▶ _DATA EXCERPTS_:

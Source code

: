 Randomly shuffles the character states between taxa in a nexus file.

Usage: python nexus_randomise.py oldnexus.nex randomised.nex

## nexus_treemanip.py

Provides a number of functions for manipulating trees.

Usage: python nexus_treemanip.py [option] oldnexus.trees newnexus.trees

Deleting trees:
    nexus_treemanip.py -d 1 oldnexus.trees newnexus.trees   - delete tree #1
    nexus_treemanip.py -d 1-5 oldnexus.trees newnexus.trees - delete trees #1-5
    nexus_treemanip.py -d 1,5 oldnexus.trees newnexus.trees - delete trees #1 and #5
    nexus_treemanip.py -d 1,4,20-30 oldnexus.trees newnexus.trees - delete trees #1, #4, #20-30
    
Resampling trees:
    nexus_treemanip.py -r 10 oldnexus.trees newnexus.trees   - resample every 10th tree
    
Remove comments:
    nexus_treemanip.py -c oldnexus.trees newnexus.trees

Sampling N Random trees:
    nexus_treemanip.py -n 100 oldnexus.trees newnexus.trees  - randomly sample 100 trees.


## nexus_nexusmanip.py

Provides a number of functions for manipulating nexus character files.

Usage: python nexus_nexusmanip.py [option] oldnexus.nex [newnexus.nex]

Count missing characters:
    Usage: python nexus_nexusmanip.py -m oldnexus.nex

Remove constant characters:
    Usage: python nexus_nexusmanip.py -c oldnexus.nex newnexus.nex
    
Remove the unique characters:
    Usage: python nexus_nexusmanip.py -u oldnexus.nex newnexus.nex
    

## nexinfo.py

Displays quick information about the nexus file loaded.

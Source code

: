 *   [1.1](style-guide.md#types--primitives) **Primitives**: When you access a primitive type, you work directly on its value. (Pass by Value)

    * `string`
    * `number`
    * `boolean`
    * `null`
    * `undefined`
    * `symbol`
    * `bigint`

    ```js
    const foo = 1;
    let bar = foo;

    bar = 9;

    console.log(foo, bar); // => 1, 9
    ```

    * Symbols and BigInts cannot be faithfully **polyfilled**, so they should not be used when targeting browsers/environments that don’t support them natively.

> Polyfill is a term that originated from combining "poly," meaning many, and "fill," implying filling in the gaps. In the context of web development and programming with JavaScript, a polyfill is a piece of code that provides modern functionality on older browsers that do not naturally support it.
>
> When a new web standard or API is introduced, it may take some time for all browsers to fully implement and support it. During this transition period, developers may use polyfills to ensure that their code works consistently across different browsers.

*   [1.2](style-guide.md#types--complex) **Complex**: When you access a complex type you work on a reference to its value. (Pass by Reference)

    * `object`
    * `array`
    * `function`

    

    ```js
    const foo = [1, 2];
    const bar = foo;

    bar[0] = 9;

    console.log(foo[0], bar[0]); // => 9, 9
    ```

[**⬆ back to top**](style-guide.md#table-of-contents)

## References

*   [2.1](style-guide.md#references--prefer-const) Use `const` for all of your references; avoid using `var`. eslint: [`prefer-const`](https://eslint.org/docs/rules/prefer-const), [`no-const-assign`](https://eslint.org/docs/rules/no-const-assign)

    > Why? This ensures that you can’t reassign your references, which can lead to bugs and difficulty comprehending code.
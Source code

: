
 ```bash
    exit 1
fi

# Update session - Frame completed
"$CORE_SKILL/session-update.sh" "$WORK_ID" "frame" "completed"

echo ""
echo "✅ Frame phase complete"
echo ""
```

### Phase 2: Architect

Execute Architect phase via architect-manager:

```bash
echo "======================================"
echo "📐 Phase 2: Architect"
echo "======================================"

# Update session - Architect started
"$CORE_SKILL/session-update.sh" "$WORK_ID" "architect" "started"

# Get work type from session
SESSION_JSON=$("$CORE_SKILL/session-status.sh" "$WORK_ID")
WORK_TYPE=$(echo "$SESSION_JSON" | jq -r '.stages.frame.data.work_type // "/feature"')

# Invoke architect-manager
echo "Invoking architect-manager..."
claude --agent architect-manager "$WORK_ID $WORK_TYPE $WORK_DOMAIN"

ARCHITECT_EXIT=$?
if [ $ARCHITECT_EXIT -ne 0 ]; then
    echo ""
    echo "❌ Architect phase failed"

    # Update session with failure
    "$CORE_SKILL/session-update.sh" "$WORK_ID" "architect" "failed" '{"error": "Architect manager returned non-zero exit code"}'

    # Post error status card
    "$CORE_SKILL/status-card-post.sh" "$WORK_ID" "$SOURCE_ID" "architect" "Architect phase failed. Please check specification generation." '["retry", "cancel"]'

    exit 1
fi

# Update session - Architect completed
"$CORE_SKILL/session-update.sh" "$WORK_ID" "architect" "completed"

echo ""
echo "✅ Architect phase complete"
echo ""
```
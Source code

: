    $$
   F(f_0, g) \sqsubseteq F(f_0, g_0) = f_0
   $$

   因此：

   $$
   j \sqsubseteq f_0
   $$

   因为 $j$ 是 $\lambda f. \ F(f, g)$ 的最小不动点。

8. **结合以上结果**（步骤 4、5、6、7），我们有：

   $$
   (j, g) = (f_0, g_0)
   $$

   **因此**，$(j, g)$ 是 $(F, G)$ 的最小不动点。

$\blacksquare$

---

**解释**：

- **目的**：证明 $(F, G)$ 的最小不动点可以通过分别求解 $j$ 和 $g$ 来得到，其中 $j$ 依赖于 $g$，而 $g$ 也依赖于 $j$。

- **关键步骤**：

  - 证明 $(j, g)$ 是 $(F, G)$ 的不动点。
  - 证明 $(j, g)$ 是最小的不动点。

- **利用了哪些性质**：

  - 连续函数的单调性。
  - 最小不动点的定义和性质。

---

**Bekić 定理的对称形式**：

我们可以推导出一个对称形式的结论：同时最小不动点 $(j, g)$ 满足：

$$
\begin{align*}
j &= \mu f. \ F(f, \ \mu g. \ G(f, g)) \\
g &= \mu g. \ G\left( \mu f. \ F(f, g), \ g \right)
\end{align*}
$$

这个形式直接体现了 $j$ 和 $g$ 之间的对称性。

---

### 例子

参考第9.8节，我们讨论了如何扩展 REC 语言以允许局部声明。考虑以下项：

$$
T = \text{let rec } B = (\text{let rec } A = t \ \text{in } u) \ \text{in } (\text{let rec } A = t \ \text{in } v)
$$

▶ _WHAT NEEDS TO BE DONE_:
Reply with an exact transcription of the material above.

▶ _ANSWER TO THIS PROBLEM_:
Source code

: Randomly shuffles the character states between taxa in a nexus file.

Usage: python nexus_randomise.py oldnexus.nex randomised.nex

## nexus_treemanip.py

Provides a number of functions for manipulating trees.

Usage: python nexus_treemanip.py [option] oldnexus.trees newnexus.trees

Deleting trees:
    nexus_treemanip.py -d 1 oldnexus.trees newnexus.trees   - delete tree #1
    nexus_treemanip.py -d 1-5 oldnexus.trees newnexus.trees - delete trees #1-5
    nexus_treemanip.py -d 1,5 oldnexus.trees newnexus.trees - delete trees #1 and #5
    nexus_treemanip.py -d 1,4,20-30 oldnexus.trees newnexus.trees - delete trees #1, #4, #20-30
    
Resampling trees:
    nexus_treemanip.py -r 10 oldnexus.trees newnexus.trees   - resample every 10th tree
    
Remove comments:
    nexus_treemanip.py -c oldnexus.trees newnexus.trees

Sampling N Random trees:
    nexus_treemanip.py -n 100 oldnexus.trees newnexus.trees  - randomly sample 100 trees.


## nexus_nexusmanip.py

Provides a number of functions for manipulating nexus character files.

Usage: python nexus_nexusmanip.py [option] oldnexus.nex [newnexus.nex]

Count missing characters:
    Usage: python nexus_nexusmanip.py -m oldnexus.nex

Remove constant characters:
    Usage: python nexus_nexusmanip.py -c oldnexus.nex newnexus.nex
    
Remove the unique characters:
    Usage: python nexus_nexusmanip.py -u oldnexus.nex newnexus.nex
    

## nexinfo.py

Displays quick information about the nexus file loaded.

Source code

: *   [1.1](style-guide.md#types--primitives) **Primitives**: When you access a primitive type, you work directly on its value. (Pass by Value)

    * `string`
    * `number`
    * `boolean`
    * `null`
    * `undefined`
    * `symbol`
    * `bigint`

    ```js
    const foo = 1;
    let bar = foo;

    bar = 9;

    console.log(foo, bar); // => 1, 9
    ```

    * Symbols and BigInts cannot be faithfully **polyfilled**, so they should not be used when targeting browsers/environments that don’t support them natively.

> Polyfill is a term that originated from combining "poly," meaning many, and "fill," implying filling in the gaps. In the context of web development and programming with JavaScript, a polyfill is a piece of code that provides modern functionality on older browsers that do not naturally support it.
>
> When a new web standard or API is introduced, it may take some time for all browsers to fully implement and support it. During this transition period, developers may use polyfills to ensure that their code works consistently across different browsers.

*   [1.2](style-guide.md#types--complex) **Complex**: When you access a complex type you work on a reference to its value. (Pass by Reference)

    * `object`
    * `array`
    * `function`

    

    ```js
    const foo = [1, 2];
    const bar = foo;

    bar[0] = 9;

    console.log(foo[0], bar[0]); // => 9, 9
    ```

[**⬆ back to top**](style-guide.md#table-of-contents)

## References

*   [2.1](style-guide.md#references--prefer-const) Use `const` for all of your references; avoid using `var`. eslint: [`prefer-const`](https://eslint.org/docs/rules/prefer-const), [`no-const-assign`](https://eslint.org/docs/rules/no-const-assign)

    > Why? This ensures that you can’t reassign your references, which can lead to bugs and difficulty comprehending code.
Source code

:
 ```bash
    exit 1
fi

# Update session - Frame completed
"$CORE_SKILL/session-update.sh" "$WORK_ID" "frame" "completed"

echo ""
echo "✅ Frame phase complete"
echo ""
```

### Phase 2: Architect

Execute Architect phase via architect-manager:

```bash
echo "======================================"
echo "📐 Phase 2: Architect"
echo "======================================"

# Update session - Architect started
"$CORE_SKILL/session-update.sh" "$WORK_ID" "architect" "started"

# Get work type from session
SESSION_JSON=$("$CORE_SKILL/session-status.sh" "$WORK_ID")
WORK_TYPE=$(echo "$SESSION_JSON" | jq -r '.stages.frame.data.work_type // "/feature"')

# Invoke architect-manager
echo "Invoking architect-manager..."
claude --agent architect-manager "$WORK_ID $WORK_TYPE $WORK_DOMAIN"

ARCHITECT_EXIT=$?
if [ $ARCHITECT_EXIT -ne 0 ]; then
    echo ""
    echo "❌ Architect phase failed"

    # Update session with failure
    "$CORE_SKILL/session-update.sh" "$WORK_ID" "architect" "failed" '{"error": "Architect manager returned non-zero exit code"}'

    # Post error status card
    "$CORE_SKILL/status-card-post.sh" "$WORK_ID" "$SOURCE_ID" "architect" "Architect phase failed. Please check specification generation." '["retry", "cancel"]'

    exit 1
fi

# Update session - Architect completed
"$CORE_SKILL/session-update.sh" "$WORK_ID" "architect" "completed"

echo ""
echo "✅ Architect phase complete"
echo ""
```
Source code

:    $$
   F(f_0, g) \sqsubseteq F(f_0, g_0) = f_0
   $$

   因此：

   $$
   j \sqsubseteq f_0
   $$

   因为 $j$ 是 $\lambda f. \ F(f, g)$ 的最小不动点。

8. **结合以上结果**（步骤 4、5、6、7），我们有：

   $$
   (j, g) = (f_0, g_0)
   $$

   **因此**，$(j, g)$ 是 $(F, G)$ 的最小不动点。

$\blacksquare$

---

**解释**：

- **目的**：证明 $(F, G)$ 的最小不动点可以通过分别求解 $j$ 和 $g$ 来得到，其中 $j$ 依赖于 $g$，而 $g$ 也依赖于 $j$。

- **关键步骤**：

  - 证明 $(j, g)$ 是 $(F, G)$ 的不动点。
  - 证明 $(j, g)$ 是最小的不动点。

- **利用了哪些性质**：

  - 连续函数的单调性。
  - 最小不动点的定义和性质。

---

**Bekić 定理的对称形式**：

我们可以推导出一个对称形式的结论：同时最小不动点 $(j, g)$ 满足：

$$
\begin{align*}
j &= \mu f. \ F(f, \ \mu g. \ G(f, g)) \\
g &= \mu g. \ G\left( \mu f. \ F(f, g), \ g \right)
\end{align*}
$$

这个形式直接体现了 $j$ 和 $g$ 之间的对称性。

---

### 例子

参考第9.8节，我们讨论了如何扩展 REC 语言以允许局部声明。考虑以下项：

$$
T = \text{let rec } B = (\text{let rec } A = t \ \text{in } u) \ \text{in } (\text{let rec } A = t \ \text{in } v)
$$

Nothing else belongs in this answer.